Saved data entries:
Segment Open

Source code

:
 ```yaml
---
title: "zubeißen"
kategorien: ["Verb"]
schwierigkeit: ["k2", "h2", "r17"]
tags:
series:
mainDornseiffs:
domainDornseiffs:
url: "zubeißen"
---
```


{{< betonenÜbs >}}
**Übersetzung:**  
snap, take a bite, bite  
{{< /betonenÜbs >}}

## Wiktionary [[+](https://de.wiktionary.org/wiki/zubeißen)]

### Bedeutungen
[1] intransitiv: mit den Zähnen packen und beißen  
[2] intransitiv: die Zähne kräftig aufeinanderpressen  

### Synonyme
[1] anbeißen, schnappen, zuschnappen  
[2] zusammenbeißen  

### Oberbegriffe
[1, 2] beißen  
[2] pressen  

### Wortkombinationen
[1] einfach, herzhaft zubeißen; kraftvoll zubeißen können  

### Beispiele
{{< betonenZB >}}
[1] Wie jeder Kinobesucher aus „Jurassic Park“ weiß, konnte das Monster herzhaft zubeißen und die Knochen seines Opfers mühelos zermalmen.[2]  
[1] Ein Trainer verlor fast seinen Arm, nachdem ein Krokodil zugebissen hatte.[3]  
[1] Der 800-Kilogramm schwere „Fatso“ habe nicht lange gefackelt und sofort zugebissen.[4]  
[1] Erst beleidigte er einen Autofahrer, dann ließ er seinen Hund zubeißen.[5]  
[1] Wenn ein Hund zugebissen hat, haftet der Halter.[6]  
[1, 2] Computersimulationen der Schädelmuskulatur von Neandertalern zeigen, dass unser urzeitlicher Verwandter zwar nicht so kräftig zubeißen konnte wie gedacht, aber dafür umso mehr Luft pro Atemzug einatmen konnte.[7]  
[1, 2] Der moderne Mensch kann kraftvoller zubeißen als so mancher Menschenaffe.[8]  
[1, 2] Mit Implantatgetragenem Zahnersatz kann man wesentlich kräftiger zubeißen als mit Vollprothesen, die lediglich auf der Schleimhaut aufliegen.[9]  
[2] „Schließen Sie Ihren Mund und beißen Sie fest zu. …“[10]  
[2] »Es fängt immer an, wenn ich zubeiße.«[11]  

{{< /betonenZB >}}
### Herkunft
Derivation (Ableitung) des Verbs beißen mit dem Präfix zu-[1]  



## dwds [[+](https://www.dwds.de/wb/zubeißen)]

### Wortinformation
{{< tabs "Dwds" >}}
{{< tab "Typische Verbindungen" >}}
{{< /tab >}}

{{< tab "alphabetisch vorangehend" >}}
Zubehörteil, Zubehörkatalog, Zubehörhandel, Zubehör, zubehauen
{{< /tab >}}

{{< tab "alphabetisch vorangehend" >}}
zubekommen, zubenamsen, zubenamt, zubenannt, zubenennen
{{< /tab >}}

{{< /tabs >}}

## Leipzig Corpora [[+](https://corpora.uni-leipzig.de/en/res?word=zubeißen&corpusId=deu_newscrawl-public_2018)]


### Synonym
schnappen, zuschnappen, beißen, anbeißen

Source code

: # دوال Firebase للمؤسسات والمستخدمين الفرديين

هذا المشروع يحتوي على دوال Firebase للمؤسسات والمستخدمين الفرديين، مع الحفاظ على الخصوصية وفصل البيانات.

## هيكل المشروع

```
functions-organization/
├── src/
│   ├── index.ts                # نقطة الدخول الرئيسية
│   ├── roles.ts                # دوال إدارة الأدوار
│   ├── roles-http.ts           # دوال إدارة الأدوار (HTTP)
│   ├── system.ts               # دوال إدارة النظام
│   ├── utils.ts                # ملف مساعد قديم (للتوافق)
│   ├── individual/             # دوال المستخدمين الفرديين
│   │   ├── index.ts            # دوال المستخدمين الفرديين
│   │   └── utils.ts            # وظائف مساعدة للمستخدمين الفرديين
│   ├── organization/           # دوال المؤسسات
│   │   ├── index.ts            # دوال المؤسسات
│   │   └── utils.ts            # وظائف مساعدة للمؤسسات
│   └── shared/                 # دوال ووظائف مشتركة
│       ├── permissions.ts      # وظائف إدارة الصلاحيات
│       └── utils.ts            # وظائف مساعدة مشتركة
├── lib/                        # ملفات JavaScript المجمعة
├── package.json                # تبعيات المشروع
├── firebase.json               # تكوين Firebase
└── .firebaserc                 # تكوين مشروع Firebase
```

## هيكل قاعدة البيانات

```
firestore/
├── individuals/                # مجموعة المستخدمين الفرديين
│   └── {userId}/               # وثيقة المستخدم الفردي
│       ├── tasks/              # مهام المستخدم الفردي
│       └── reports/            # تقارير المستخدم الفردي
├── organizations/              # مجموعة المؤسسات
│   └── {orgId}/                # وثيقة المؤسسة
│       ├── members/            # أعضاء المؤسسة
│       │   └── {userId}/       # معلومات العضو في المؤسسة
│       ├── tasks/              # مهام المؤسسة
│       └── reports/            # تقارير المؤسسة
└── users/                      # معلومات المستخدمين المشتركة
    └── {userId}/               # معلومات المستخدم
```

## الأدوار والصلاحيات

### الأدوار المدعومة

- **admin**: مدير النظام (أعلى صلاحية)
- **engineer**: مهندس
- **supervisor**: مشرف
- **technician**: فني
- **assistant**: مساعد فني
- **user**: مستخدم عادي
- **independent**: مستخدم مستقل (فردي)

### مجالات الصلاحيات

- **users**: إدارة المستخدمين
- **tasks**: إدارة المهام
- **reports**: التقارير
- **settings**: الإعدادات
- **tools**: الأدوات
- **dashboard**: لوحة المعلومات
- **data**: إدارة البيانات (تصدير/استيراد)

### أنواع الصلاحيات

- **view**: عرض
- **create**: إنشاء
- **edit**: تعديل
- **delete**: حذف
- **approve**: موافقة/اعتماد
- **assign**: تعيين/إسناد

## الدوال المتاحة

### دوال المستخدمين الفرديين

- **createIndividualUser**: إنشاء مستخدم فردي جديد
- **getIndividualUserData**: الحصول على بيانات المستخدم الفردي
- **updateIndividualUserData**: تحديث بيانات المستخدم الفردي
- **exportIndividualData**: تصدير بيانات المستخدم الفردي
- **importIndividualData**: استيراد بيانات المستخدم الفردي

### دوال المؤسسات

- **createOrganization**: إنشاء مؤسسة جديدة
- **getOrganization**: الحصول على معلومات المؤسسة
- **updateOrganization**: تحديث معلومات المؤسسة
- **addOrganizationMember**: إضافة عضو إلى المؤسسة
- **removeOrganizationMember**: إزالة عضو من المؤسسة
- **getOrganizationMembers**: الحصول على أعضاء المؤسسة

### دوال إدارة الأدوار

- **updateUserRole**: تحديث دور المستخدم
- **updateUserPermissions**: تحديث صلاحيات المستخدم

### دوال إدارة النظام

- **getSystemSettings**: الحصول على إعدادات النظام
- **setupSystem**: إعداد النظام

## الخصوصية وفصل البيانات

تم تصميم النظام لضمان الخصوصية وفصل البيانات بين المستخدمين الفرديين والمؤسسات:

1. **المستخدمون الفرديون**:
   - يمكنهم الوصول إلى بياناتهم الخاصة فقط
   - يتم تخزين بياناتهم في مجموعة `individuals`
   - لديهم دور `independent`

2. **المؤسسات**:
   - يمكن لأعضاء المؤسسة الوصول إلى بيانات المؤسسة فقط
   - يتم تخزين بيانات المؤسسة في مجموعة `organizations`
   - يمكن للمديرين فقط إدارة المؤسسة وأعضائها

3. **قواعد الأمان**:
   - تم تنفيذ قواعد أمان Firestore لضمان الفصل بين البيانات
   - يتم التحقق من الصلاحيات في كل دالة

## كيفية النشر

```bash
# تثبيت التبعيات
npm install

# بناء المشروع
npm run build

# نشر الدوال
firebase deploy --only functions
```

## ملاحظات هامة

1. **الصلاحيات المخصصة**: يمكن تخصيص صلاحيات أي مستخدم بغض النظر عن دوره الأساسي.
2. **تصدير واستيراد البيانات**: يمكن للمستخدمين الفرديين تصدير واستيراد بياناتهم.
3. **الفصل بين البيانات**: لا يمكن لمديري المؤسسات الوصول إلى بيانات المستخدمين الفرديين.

Segment Closed

# [Required action]
Where a line above contains the string "والمستخدمين", copy that line.

# [Result below]
: # دوال Firebase للمؤسسات والمستخدمين الفرديين
هذا المشروع يحتوي على دوال Firebase للمؤسسات والمستخدمين الفرديين، مع الحفاظ على الخصوصية وفصل البيانات.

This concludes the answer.